Paul Rudnick is a witty guy: playwright, screenwriter, essayist and alter ego of Libby Gelman-Waxner, the chatty movie reviewer of Premiere magazine.
It was Libby/Rudnick who argued that critics should divide Tom Cruise's films into two categories — with sunglasses and without. She characterized William Hurt in The Accidental Tourist as speaking "very slowly, like a Mormon on Quaaludes." Her review of The Fabulous Baker Boys lauded Michelle Pfeiffer, whose "cheekbones and thighs could be grounds for a class action suit by women everywhere."
Premiere, alas, is gone, having folded a few years ago, but Rudnick is still very much around. He has a new book of essays out, I Shudder: And Other Reactions to Life, Death and New Jersey (Harper), and a production of his latest play, The New Century, opens at American Stage this week.
Along with his comic writing, Rudnick is famous for his Gothic apartments in New York. He once lived in the former apartment of John Barrymore, an ornate pad off Washington Square that inspired him to write his most popular play, I Hate Hamlet.
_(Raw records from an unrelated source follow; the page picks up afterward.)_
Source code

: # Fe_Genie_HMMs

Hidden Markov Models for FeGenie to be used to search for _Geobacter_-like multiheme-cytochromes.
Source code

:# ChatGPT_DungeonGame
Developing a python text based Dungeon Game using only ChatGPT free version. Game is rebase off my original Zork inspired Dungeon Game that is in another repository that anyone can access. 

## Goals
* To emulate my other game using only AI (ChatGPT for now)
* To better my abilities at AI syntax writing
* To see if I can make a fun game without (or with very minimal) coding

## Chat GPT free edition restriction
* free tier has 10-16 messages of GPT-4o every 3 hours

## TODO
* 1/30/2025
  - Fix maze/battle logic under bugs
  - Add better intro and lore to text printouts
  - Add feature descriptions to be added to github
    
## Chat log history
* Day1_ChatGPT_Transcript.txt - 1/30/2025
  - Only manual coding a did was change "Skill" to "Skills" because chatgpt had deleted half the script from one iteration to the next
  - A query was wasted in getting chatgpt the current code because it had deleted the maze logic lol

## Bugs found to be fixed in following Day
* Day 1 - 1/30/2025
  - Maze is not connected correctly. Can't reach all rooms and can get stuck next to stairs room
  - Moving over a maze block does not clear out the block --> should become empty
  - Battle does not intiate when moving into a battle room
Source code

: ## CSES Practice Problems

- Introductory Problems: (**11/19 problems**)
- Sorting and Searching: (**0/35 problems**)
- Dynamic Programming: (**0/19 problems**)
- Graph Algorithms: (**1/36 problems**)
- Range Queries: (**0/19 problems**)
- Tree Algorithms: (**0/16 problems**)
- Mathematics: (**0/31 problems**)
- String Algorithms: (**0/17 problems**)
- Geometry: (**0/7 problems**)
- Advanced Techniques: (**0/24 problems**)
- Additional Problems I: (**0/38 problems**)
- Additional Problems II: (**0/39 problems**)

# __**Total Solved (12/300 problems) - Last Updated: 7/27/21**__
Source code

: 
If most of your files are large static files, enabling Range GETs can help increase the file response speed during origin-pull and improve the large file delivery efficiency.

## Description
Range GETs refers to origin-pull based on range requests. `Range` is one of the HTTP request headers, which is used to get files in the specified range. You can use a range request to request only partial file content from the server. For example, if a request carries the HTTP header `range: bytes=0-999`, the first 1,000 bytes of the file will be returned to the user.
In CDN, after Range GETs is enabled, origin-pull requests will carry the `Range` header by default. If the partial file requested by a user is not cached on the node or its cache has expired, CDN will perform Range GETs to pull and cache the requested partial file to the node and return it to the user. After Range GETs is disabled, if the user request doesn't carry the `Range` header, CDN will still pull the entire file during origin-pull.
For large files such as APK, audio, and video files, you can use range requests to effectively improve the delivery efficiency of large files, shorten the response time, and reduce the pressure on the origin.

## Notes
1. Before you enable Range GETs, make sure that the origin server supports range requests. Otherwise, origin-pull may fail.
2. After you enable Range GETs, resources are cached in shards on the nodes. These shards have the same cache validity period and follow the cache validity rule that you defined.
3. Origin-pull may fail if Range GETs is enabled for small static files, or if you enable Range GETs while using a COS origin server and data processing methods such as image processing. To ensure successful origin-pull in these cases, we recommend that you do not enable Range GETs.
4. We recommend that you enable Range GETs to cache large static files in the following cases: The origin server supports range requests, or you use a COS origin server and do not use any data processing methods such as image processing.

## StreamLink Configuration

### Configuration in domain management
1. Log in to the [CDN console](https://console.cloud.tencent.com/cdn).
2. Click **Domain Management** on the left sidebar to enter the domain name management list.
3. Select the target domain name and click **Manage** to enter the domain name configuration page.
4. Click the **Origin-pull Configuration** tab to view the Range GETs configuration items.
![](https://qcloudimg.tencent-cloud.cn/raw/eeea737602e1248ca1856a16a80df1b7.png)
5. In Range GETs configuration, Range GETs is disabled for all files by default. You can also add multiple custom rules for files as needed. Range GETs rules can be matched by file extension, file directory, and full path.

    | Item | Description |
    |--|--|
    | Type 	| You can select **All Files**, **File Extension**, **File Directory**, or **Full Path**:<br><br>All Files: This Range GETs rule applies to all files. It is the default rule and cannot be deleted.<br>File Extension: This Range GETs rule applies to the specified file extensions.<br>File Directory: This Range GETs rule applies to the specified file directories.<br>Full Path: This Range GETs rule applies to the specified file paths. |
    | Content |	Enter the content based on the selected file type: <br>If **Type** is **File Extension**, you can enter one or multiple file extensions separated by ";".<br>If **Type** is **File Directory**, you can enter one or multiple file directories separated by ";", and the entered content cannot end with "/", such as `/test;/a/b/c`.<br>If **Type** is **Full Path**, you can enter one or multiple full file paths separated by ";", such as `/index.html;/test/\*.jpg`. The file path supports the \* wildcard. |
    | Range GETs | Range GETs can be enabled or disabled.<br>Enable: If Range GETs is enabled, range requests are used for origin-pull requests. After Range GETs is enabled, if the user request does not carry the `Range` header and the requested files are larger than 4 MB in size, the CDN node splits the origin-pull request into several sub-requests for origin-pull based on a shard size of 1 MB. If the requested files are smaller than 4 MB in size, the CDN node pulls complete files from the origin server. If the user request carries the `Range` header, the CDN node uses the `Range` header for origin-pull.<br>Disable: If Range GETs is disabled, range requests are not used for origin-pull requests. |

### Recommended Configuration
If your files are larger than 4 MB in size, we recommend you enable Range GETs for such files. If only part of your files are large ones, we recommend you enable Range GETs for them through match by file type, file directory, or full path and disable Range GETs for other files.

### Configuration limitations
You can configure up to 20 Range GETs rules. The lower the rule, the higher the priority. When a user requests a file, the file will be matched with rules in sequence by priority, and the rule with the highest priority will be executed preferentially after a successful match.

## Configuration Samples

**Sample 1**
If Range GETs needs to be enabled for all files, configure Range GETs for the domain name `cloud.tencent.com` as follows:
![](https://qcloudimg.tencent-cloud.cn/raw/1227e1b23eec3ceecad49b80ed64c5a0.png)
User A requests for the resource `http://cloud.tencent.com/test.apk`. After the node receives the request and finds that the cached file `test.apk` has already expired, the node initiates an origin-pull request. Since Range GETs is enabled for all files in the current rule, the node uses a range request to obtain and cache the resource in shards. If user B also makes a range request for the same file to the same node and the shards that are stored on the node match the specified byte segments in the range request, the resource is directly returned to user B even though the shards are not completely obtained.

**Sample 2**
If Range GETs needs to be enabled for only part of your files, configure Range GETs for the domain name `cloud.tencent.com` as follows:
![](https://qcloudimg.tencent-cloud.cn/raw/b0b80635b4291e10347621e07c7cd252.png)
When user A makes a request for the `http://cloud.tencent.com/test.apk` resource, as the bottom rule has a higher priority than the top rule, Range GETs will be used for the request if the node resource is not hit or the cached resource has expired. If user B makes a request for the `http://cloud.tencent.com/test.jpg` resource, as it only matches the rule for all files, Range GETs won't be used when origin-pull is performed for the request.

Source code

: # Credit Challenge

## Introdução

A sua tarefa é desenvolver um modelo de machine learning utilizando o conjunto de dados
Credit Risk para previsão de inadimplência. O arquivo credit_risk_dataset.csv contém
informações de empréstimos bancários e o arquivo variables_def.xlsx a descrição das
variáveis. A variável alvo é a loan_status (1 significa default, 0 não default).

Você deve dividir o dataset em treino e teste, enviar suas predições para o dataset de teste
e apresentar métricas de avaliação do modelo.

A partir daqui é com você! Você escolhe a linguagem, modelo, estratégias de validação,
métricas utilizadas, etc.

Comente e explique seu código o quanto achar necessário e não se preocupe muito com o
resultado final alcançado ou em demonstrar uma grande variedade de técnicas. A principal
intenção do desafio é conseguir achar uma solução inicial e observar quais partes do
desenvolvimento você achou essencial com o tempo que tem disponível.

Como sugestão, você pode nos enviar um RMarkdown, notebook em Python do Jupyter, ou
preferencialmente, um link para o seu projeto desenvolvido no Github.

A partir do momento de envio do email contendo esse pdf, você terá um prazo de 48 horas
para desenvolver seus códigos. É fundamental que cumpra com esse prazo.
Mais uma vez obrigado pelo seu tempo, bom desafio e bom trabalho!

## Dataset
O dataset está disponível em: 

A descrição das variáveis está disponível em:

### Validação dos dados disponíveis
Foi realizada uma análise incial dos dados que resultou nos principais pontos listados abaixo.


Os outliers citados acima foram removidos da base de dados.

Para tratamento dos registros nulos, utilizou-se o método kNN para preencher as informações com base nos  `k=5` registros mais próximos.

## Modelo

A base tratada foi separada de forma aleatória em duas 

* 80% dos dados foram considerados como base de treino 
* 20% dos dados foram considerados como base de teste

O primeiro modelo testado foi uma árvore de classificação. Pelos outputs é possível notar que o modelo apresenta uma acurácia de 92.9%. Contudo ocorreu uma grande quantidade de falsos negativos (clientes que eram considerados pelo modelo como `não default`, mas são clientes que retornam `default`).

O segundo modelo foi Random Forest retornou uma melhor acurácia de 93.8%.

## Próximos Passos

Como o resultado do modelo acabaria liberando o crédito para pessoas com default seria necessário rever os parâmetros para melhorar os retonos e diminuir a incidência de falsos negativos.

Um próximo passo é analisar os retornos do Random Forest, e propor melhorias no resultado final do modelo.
"My style can basically be summed up by the fact that my mom once walked into my apartment, looked around and said, 'Paul, why do you have the Pope's furniture?' '' he said recently. "I tend to collect carved armchairs and all sorts of deeply uncomfortable pieces that I enjoy staring at while I'm trying to come up with an idea.''
Rudnick is a throwback in other ways, too. He still uses an IBM Selectric typewriter, which he adores. "There's a scene in Mad Men where the camera pans across the secretarial pool, and every desk has one of these mammoth IBM Selectrics,'' he said. "For me, that was like pornography.''
Rudnick does own a computer and thinks it's swell for surfing the Web, but he works on the typewriter. "Mostly because it's indestructible. I tend to get mad at my typewriter when I feel it's doing poor work, and sometimes I smack it. If you smack an IBM Selectric, it will laugh at you. If you smack your computer, you're out several thousand dollars.''
I Shudder has some terrific show business stories, such as Rudnick's droll account of doing research at a convent for the screenplay of Sister Act and profiles of outsized personalities like producer Allan Carr and costume designer William Ivey Long. I Hit Hamlet, Rudnick's remembrance of the disastrous 1991 Broadway run of I Hate Hamlet, starring Nicol Williamson as Barrymore, is a classic.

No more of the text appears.